"To the Procura by the Ponte Ripetta, and, as time presses, at ten o'clock on Saturday morning," said the Baron.

"Leave me! Leave me!"

The King knelt again and kissed the Pope's hand, but the Baron only bowed as he passed out behind his sovereign.

The opening of the doors let in a wave of sound that was like the roll of a great wind in a cave. Tenebræ had been going on for some time in the Basilica, and the people were singing the Miserere.

"Did you hear him, Father?" said the Pope. "Isn't it almost enough to justify a man like Rossi that he has to meet a despot like that?"

"We'll talk of it to-morrow," said the Capuchin.

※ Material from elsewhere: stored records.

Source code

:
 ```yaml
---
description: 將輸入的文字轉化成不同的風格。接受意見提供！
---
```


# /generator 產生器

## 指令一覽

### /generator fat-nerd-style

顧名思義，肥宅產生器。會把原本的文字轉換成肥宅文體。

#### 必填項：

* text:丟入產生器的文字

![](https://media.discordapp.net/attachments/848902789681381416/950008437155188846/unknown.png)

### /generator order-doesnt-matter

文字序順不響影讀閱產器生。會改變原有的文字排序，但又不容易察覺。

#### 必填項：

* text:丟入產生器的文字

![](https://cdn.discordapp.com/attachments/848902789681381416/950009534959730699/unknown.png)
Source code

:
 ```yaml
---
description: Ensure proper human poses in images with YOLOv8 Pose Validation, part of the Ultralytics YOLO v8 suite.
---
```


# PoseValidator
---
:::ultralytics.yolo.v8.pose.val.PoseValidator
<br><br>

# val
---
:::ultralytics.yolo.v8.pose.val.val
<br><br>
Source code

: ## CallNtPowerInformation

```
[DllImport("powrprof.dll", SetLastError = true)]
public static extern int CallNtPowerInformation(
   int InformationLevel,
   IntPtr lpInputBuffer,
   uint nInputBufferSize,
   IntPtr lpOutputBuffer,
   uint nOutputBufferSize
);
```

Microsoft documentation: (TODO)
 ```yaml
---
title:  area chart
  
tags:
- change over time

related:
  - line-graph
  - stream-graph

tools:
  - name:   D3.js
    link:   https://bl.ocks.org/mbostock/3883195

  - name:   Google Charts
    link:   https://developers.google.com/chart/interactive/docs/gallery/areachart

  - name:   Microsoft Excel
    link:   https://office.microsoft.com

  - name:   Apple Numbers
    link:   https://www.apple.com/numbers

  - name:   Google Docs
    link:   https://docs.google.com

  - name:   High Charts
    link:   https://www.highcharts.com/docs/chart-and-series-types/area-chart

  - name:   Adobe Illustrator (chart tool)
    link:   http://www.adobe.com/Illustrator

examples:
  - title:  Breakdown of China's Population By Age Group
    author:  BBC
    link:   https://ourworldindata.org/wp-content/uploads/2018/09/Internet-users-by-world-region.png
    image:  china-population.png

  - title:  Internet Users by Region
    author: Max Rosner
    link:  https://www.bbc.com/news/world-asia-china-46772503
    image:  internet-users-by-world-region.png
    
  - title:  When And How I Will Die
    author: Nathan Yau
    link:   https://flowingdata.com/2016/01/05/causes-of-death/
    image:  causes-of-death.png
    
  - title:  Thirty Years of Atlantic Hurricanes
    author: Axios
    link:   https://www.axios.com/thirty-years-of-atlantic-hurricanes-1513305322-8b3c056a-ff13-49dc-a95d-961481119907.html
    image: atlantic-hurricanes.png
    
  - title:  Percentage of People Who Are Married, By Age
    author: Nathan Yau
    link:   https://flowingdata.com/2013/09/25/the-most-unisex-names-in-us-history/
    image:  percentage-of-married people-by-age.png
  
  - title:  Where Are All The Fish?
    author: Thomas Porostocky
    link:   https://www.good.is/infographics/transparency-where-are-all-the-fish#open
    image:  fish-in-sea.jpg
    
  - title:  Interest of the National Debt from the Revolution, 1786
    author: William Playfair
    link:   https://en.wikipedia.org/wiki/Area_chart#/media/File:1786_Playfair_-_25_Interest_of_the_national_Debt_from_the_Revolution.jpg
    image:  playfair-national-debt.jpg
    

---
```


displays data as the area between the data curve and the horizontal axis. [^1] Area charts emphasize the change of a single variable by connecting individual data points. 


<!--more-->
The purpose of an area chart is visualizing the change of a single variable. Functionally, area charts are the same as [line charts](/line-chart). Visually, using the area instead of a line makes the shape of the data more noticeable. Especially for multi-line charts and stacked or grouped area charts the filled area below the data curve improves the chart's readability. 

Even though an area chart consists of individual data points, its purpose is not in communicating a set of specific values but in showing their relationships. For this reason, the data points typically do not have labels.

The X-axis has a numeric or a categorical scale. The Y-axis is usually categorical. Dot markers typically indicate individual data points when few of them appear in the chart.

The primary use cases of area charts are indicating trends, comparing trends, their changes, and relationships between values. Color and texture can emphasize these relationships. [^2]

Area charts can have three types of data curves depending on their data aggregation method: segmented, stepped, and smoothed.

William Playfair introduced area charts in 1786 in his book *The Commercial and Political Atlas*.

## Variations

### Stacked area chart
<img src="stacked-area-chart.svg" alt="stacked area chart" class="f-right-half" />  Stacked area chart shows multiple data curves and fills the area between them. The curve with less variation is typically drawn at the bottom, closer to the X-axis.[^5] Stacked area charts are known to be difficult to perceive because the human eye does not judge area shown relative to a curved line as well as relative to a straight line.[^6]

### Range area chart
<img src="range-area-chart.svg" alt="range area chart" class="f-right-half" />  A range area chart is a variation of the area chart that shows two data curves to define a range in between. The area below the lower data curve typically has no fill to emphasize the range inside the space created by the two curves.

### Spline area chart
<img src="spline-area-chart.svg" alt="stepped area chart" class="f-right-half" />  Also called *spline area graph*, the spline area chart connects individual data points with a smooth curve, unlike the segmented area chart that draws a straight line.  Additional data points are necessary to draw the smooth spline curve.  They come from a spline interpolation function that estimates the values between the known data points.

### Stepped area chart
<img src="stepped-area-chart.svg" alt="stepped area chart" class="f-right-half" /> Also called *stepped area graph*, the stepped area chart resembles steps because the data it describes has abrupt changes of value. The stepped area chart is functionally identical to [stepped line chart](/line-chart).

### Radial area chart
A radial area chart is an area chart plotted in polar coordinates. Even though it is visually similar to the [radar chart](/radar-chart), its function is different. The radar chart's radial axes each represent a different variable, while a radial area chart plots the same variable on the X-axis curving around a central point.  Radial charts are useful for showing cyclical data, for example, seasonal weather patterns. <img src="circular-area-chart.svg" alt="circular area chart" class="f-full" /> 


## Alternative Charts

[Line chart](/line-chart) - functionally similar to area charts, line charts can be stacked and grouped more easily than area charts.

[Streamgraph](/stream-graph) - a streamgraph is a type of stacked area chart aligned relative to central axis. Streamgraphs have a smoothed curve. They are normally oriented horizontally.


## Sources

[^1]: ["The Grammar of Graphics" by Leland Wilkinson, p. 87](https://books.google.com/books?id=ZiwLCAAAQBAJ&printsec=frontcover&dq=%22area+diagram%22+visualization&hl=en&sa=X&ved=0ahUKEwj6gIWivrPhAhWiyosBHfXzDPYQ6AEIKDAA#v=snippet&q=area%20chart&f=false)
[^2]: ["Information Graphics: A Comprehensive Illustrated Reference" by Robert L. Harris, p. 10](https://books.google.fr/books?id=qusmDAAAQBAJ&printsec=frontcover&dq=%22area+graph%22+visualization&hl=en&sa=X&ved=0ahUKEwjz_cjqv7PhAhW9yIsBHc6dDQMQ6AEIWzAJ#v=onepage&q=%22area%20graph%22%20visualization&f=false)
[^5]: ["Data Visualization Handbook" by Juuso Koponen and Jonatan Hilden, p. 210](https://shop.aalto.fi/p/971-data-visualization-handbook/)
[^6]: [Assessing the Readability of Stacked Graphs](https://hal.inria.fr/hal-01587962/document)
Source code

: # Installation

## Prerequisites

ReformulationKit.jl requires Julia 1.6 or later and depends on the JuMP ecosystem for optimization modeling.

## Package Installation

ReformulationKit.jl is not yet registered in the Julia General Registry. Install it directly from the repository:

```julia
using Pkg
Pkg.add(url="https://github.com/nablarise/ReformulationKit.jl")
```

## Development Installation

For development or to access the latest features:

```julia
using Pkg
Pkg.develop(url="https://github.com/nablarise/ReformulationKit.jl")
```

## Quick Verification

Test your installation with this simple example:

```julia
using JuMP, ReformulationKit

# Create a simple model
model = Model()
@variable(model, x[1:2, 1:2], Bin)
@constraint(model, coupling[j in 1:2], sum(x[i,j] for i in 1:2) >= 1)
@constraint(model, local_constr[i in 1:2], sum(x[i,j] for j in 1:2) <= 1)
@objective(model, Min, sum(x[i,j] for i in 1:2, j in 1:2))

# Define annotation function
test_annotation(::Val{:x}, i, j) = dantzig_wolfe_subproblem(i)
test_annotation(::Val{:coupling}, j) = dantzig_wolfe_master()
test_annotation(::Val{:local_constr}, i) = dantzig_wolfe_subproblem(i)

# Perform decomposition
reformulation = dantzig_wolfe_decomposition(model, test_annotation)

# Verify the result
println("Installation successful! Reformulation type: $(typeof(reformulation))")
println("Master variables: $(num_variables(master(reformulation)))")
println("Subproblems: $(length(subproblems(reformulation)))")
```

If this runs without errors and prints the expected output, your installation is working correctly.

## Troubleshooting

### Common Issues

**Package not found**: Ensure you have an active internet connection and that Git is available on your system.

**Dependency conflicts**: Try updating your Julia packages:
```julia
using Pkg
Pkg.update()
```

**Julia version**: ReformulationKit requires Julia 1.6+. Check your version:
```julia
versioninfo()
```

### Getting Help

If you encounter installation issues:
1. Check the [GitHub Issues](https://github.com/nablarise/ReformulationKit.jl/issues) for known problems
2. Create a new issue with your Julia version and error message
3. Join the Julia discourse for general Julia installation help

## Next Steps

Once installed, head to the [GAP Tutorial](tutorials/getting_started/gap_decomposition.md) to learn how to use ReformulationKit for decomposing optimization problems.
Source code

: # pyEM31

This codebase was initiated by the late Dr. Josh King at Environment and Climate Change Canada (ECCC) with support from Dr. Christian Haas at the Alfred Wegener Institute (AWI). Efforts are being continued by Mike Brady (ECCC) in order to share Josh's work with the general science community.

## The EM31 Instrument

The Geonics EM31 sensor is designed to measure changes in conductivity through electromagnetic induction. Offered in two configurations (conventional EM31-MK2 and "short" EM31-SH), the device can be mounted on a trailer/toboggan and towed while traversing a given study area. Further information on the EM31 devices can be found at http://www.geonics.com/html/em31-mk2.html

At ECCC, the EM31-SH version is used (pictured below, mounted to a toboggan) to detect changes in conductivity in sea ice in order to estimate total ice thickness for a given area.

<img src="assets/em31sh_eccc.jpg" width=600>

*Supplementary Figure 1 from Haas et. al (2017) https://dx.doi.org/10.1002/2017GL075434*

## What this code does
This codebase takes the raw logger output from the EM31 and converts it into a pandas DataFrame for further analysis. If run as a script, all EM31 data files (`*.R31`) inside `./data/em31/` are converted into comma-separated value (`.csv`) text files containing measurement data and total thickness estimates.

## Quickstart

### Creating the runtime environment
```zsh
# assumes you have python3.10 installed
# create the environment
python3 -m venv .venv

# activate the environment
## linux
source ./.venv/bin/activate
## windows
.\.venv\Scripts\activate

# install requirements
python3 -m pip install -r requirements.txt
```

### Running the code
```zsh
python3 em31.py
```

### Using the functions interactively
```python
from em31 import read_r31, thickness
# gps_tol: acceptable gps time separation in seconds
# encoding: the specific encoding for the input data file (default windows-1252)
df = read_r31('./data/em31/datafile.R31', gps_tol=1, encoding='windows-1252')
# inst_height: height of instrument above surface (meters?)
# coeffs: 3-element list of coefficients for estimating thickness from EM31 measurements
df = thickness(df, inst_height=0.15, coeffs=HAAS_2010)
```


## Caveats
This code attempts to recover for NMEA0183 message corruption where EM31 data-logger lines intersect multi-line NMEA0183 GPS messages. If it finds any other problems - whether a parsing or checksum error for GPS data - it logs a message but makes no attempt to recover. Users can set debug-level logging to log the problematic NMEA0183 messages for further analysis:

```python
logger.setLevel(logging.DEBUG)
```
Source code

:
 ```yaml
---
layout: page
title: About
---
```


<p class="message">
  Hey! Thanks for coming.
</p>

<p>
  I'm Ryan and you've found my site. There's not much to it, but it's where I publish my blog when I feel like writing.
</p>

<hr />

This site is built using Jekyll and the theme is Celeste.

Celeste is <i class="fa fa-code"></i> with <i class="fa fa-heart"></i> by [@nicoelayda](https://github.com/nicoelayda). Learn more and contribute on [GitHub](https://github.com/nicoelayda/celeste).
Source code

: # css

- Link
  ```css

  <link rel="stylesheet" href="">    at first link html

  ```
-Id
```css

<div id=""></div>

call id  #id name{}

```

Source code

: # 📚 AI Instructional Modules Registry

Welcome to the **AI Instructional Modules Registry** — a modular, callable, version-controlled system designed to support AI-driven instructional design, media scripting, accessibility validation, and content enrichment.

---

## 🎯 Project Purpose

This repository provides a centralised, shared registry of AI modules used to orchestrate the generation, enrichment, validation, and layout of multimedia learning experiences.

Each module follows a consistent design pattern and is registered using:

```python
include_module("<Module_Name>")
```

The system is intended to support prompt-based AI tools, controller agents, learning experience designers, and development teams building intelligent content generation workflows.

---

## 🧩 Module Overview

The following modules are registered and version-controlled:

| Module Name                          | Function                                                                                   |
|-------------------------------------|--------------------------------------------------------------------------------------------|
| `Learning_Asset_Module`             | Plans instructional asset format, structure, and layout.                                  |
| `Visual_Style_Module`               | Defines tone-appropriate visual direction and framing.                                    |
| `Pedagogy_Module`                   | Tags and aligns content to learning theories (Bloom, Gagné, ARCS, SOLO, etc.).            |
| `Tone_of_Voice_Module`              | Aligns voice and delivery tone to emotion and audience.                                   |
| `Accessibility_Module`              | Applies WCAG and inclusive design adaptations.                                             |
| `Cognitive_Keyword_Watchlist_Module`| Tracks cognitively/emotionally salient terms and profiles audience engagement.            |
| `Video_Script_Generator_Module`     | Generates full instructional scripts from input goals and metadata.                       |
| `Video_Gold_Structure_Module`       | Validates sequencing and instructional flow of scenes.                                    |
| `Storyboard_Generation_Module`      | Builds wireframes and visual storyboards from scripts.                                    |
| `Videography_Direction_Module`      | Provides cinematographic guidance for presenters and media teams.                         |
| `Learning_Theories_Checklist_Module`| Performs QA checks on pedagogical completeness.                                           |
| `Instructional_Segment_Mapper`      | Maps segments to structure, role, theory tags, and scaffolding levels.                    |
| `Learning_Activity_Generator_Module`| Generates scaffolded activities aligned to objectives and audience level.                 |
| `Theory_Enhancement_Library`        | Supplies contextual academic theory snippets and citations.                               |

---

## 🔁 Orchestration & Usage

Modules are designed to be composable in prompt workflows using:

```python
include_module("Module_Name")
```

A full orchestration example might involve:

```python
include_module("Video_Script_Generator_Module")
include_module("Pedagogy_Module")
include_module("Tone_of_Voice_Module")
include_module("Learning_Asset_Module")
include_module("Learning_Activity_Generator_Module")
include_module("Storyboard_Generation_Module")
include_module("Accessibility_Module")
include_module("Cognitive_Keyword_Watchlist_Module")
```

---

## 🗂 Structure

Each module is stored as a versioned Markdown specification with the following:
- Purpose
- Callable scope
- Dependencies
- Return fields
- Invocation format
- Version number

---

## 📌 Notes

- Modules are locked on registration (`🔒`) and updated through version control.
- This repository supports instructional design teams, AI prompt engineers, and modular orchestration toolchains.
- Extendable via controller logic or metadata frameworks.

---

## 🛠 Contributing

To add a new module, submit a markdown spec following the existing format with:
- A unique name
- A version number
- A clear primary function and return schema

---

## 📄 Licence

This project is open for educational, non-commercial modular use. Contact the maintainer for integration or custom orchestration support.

The friar touched a bell, and the palfrenieri returned with the chair.

XIV

Next day, being Good Friday, was passed by the Pope in religious retreat, which was interrupted by indispensable business only. After Mass of the Presanctified he sat in his study with his confessor, while his chaplain in black passed through on tiptoe from the private chapel, and his chamberlains, tired out by the ceremonies of yesterday, dozed on their stools in the outer hall.

The day was bright but the room was darkened, and the hearts of the two old men were heavy. Over the face of the Pope there was a cloud of trouble, and the countenance of the Capuchin was solemn to the point of sternness. The friar sat in the old-fashioned easy-chair with his bare feet showing from under the edge of his brown habit; the Pope lay on the lounge with both hands in the vertical pockets of his white woollen cassock.